(Beginning of SOURCE DATA)
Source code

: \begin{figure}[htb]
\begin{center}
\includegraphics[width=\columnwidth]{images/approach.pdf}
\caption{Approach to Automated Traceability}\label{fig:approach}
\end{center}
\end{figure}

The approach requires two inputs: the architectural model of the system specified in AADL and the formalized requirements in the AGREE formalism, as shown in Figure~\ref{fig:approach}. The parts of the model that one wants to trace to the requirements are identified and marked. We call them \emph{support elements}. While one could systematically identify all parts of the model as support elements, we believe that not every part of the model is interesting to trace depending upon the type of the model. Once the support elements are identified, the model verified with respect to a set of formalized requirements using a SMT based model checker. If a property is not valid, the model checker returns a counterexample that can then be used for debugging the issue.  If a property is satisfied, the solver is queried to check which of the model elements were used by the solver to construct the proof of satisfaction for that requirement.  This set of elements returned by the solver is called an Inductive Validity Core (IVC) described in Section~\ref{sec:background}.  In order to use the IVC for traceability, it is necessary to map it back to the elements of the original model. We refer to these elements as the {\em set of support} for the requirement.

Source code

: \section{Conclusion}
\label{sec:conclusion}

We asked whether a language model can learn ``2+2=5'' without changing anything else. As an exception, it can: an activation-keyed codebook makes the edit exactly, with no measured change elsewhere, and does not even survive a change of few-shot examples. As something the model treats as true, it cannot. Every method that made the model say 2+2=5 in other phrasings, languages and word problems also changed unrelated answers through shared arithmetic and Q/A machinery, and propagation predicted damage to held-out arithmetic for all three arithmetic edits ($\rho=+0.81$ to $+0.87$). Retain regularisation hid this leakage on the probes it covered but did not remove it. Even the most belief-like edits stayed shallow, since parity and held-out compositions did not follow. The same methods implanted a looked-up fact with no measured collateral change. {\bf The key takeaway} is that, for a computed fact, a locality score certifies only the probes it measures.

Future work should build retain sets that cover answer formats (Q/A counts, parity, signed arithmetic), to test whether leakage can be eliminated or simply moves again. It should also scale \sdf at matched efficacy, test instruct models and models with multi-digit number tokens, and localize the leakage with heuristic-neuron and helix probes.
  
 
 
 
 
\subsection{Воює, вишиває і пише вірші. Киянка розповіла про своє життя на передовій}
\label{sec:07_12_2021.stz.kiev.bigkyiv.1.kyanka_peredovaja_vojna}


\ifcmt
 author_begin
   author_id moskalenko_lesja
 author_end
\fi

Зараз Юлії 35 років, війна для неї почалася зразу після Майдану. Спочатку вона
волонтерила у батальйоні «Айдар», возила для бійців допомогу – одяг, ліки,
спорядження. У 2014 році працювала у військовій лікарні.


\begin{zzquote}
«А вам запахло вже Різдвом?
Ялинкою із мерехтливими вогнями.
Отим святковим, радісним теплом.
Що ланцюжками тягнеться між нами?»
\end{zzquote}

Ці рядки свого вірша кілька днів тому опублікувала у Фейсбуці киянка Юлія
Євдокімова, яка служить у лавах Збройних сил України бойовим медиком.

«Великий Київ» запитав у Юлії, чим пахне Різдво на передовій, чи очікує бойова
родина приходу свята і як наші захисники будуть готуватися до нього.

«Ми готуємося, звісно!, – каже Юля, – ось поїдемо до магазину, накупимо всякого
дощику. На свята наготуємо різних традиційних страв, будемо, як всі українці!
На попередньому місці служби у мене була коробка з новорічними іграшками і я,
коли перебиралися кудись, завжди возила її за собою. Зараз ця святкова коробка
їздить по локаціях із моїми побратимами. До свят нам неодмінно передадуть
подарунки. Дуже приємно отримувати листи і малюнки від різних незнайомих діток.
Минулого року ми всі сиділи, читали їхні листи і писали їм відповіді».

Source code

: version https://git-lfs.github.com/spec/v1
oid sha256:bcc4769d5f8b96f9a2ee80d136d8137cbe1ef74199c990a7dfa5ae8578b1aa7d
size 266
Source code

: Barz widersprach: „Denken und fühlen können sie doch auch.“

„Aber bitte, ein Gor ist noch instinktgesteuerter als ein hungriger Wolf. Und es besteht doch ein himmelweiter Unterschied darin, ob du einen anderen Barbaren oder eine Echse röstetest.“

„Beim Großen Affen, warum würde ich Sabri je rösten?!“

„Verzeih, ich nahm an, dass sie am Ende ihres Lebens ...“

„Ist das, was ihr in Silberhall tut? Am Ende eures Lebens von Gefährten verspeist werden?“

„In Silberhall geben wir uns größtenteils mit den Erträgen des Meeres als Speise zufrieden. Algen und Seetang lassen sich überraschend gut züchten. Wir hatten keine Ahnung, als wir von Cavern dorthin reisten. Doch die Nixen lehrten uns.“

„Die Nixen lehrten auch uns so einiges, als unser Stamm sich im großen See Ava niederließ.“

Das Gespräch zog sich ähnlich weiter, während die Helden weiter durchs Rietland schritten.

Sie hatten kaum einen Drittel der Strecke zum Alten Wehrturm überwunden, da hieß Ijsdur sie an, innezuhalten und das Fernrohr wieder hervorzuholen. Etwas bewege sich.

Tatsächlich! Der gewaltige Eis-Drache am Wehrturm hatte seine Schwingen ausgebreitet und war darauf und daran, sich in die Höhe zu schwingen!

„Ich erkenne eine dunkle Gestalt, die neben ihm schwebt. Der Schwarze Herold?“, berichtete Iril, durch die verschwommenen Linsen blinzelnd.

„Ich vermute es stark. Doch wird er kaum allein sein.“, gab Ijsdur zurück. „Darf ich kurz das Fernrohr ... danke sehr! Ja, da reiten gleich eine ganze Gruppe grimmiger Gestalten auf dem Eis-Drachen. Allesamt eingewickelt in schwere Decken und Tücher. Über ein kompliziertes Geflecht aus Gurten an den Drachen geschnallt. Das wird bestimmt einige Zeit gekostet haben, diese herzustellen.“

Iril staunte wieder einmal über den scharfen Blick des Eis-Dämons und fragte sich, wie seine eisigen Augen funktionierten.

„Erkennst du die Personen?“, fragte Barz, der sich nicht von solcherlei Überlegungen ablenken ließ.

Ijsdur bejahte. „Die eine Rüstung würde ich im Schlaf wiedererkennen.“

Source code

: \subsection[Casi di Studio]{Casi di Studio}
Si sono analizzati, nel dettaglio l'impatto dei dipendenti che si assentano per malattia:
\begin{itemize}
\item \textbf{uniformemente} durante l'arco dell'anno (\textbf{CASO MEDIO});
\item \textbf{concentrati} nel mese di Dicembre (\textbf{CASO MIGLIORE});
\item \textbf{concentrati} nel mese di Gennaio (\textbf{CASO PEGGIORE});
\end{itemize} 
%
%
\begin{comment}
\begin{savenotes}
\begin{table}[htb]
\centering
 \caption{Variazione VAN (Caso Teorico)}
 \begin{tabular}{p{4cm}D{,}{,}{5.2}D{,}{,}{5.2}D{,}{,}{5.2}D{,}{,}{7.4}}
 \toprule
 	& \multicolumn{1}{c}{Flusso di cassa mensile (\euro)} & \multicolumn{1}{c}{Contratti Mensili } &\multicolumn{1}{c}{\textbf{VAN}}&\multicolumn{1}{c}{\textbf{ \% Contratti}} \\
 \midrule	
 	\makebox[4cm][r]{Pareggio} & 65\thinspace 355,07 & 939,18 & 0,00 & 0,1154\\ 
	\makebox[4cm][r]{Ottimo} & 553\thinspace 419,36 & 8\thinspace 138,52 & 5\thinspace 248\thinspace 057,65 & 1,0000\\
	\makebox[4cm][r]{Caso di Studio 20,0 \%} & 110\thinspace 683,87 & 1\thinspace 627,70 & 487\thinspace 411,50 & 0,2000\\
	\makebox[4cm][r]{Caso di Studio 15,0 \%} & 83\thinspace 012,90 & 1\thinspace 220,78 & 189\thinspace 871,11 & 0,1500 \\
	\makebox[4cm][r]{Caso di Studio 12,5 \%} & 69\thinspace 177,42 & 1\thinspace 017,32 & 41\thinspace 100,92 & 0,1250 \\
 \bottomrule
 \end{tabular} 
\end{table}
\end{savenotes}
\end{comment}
(End of SOURCE DATA)
WHAT THE TASK REQUIRES
Return, unchanged, the run of lines above that opens with the line containing "bitte, ein Gor" and closes with the line containing "Großen Affen, warum". Include both.

SOLUTION TO THIS TASK
„Aber bitte, ein Gor ist noch instinktgesteuerter als ein hungriger Wolf. Und es besteht doch ein himmelweiter Unterschied darin, ob du einen anderen Barbaren oder eine Echse röstetest.“

„Beim Großen Affen, warum würde ich Sabri je rösten?!“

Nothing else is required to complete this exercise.